Exercise description: This exercise calls for copying every line below that holds the word "numCPUs".

[Extracted data entries]

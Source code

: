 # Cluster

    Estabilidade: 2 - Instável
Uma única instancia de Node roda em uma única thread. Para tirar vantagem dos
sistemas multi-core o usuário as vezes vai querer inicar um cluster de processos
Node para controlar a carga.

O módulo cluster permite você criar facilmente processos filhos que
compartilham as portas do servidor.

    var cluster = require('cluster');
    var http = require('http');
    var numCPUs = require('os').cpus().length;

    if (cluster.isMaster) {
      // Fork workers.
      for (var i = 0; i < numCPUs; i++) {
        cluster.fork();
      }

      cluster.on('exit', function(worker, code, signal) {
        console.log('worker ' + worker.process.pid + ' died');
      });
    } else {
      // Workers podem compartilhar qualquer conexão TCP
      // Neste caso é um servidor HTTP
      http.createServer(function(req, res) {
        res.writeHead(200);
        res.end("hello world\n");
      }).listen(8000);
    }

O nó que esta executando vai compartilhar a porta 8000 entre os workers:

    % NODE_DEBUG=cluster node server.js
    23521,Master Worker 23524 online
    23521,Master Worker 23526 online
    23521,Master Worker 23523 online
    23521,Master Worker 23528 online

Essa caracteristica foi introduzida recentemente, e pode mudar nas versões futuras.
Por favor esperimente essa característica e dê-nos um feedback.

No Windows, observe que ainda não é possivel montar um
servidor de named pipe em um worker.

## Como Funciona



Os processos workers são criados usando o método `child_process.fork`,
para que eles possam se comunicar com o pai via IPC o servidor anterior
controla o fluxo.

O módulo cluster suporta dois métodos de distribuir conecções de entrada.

Written answer:
    var numCPUs = require('os').cpus().length;
      for (var i = 0; i < numCPUs; i++) {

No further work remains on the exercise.